Dal canto suo, Galileo era invece decisamente più cauto. Anche questo è un indizio di come la ricerca scientifica sia meno lineare di come possa sembrare a prima vista. Le basi osservative che i due avevano a disposizione erano infatti esattamente le stesse; diverso però è il giudizio che ne traevano. Se Keplero vi vide una possibile conferma delle sue elucubrazioni sui seleniti, Galileo le considerò piuttosto una loro sconfessione. Al collega, egli muove una serie di ragionevolissime obiezioni, soprattutto di carattere metodologico. Non dobbiamo commettere l’errore – dice – di cercare dappertutto analogie con quello che accade sulla Terra. “Io non credo, afferma Sagredo nel Dialogo sopra i massimi sistemi, che la Luna sia abitata da uomini”, «ma non intendo già come tuttavolta non vi si generino cose simili alle nostre, si deva di necessità concludere che niuna alterazione vi si faccia, né vi possano essere altre cose che si mutino, si generino e si dissolvano, non solamente diverse dalle nostre, ma lontanissime dalla nostra immaginazione, ed in somma del tutto a noi inescogitabili». E come un uomo che non ha mai visto il mare non potrà mai immaginarsi che esistano cose come le navi e i pesci, «così, e molto più, può accadere che nella Luna, per tanto intervallo remota da noi e di materia per avventure molto diversa dalla Terra, sieno sustanze e si facciano operazioni non solamente lontane, ma del tutto fuori, d’ogni nostra immaginazione, come quelle che non abbiano similitudine alcuna con le nostre, e perciò del tutto inescogitabili»[v]. In altre parole, la mancanza di piogge e i diversi ritmi notte/giorno rendono impossibile un tipo di vita come quella che fiorisce sulla Terra. Certo, se ci fossero degli altri indizi a supporto della presenza di esseri viventi, allora si potrebbe anche teorizzare che, in mancanza di acqua piovana, la vita possa svilupparsi grazie a rugiade o inondazioni che non percepiamo direttamente, ma senza questi elementi si tratta solo di poco verosimili congetture ad hoc[vi]. La questione resta comunque aperta, perché nulla vieta che possano esistere viventi di altro tipo.

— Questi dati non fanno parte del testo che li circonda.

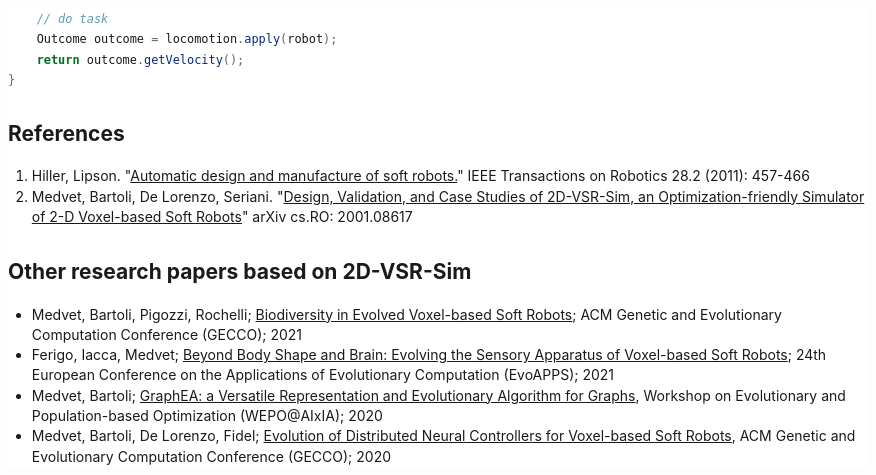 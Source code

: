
 ```java
    // do task
    Outcome outcome = locomotion.apply(robot);
    return outcome.getVelocity();
}
```

## References
1. Hiller, Lipson. "[Automatic design and manufacture of soft robots.](https://ieeexplore.ieee.org/abstract/document/6096440)" IEEE Transactions on Robotics 28.2 (2011): 457-466 
2. Medvet, Bartoli, De Lorenzo, Seriani. "[Design, Validation, and Case Studies of 2D-VSR-Sim, an Optimization-friendly Simulator of 2-D Voxel-based Soft Robots](https://arxiv.org/abs/2001.08617)" arXiv cs.RO: 2001.08617

## Other research papers based on 2D-VSR-Sim
- Medvet, Bartoli, Pigozzi, Rochelli; [Biodiversity in Evolved Voxel-based Soft Robots](https://medvet.inginf.units.it/publications/2021-c-mbpr-biodiversity/); ACM Genetic and Evolutionary Computation Conference (GECCO); 2021
- Ferigo, Iacca, Medvet; [Beyond Body Shape and Brain: Evolving the Sensory Apparatus of Voxel-based Soft Robots](https://medvet.inginf.units.it/publications/2021-c-fim-beyond/); 24th European Conference on the Applications of Evolutionary Computation (EvoAPPS); 2021
- Medvet, Bartoli; [GraphEA: a Versatile Representation and Evolutionary Algorithm for Graphs](https://medvet.inginf.units.it/publications/2020-c-mb-graphea/), Workshop on Evolutionary and Population-based Optimization (WEPO@AIxIA); 2020
- Medvet, Bartoli, De Lorenzo, Fidel; [Evolution of Distributed Neural Controllers for Voxel-based Soft Robots](https://medvet.inginf.units.it/publications/2020-c-mbdf-evolution/), ACM Genetic and Evolutionary Computation Conference (GECCO); 2020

Tommaso Campanella, in una sua lettera dal carcere, aveva paragonato Galileo a un secondo Vespucci, capace di scoprire un “nuovo mondo” celeste come l’altro aveva scoperto un “nuovo mondo” terrestre («Americus novo mundo terrestri nomen, tu novo caelesti, dabis»[vii]). Ma se Vespucci era arrivato alla conclusione che la terra scoperta da Colombo non era l’Asia anche a partire da un esame attento delle specie viventi lì presenti, Galileo non troverà mai traccia certa di vita nei cieli. Qui possiamo cogliere il ruolo ambiguo giocato dal telescopio nella nostra indagine. Per un verso esso mostra infatti una somiglianza tra Terra e Luna che sembrerebbe abbattere ogni distinzione e giustificare l’abbandono del sistema gerarchico tolemaico; d’altro canto, esso però svela anche delle irriducibili differenze: per quanti simili, la Terra e la Luna non sono identiche. Si poneva così agli albori dell’esplorazione planetaria lo stesso problema che impegna ancora noi oggi. Con gli strumenti a nostra disposizione siamo infatti grado di individuare pianeti potenzialmente abitabili più lontano di quanto si sia mai fatto finora (ultimi in ordine di tempo, i sette esopianeti del sistema Trappist-1). Ma con quegli stessi, potentissimi, strumenti, di vita ancora non ne abbiamo trovata.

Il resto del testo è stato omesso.